==== DATA RECORDS
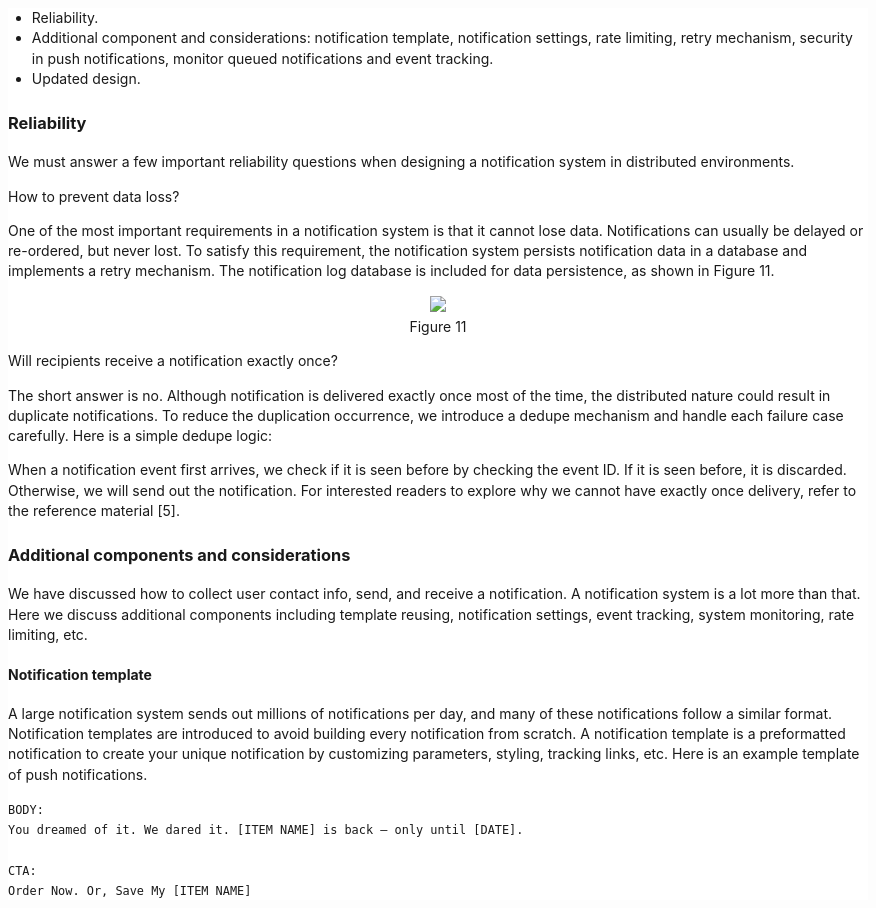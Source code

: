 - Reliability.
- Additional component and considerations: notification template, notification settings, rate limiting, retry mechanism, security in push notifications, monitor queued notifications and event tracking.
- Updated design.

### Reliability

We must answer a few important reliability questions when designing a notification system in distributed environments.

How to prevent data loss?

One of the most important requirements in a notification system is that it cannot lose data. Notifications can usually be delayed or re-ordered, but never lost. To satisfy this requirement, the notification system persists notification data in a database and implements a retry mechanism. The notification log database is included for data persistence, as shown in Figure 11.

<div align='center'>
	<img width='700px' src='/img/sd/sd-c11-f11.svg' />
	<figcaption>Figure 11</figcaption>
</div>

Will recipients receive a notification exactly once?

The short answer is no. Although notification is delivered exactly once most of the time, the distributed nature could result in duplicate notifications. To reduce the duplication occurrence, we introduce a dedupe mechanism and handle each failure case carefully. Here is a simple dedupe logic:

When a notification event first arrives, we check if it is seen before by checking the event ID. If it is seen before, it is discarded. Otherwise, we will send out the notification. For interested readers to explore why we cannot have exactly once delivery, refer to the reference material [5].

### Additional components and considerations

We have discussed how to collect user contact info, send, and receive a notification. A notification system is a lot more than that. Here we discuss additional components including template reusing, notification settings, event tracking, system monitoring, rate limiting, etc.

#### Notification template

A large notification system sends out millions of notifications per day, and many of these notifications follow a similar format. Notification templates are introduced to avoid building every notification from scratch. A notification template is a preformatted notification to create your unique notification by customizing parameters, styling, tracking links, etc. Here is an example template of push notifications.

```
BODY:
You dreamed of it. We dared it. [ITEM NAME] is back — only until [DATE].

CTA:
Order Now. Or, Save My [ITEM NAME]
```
========
• [PROMPT]: Where the line holding "How to prevent data loss?" appears in the listing above, start reproducing exactly, and end with the line holding "The short answer".

• [TASK RESULT]:
How to prevent data loss?

One of the most important requirements in a notification system is that it cannot lose data. Notifications can usually be delayed or re-ordered, but never lost. To satisfy this requirement, the notification system persists notification data in a database and implements a retry mechanism. The notification log database is included for data persistence, as shown in Figure 11.

<div align='center'>
	<img width='700px' src='/img/sd/sd-c11-f11.svg' />
	<figcaption>Figure 11</figcaption>
</div>

Will recipients receive a notification exactly once?

The short answer is no. Although notification is delivered exactly once most of the time, the distributed nature could result in duplicate notifications. To reduce the duplication occurrence, we introduce a dedupe mechanism and handle each failure case carefully. Here is a simple dedupe logic:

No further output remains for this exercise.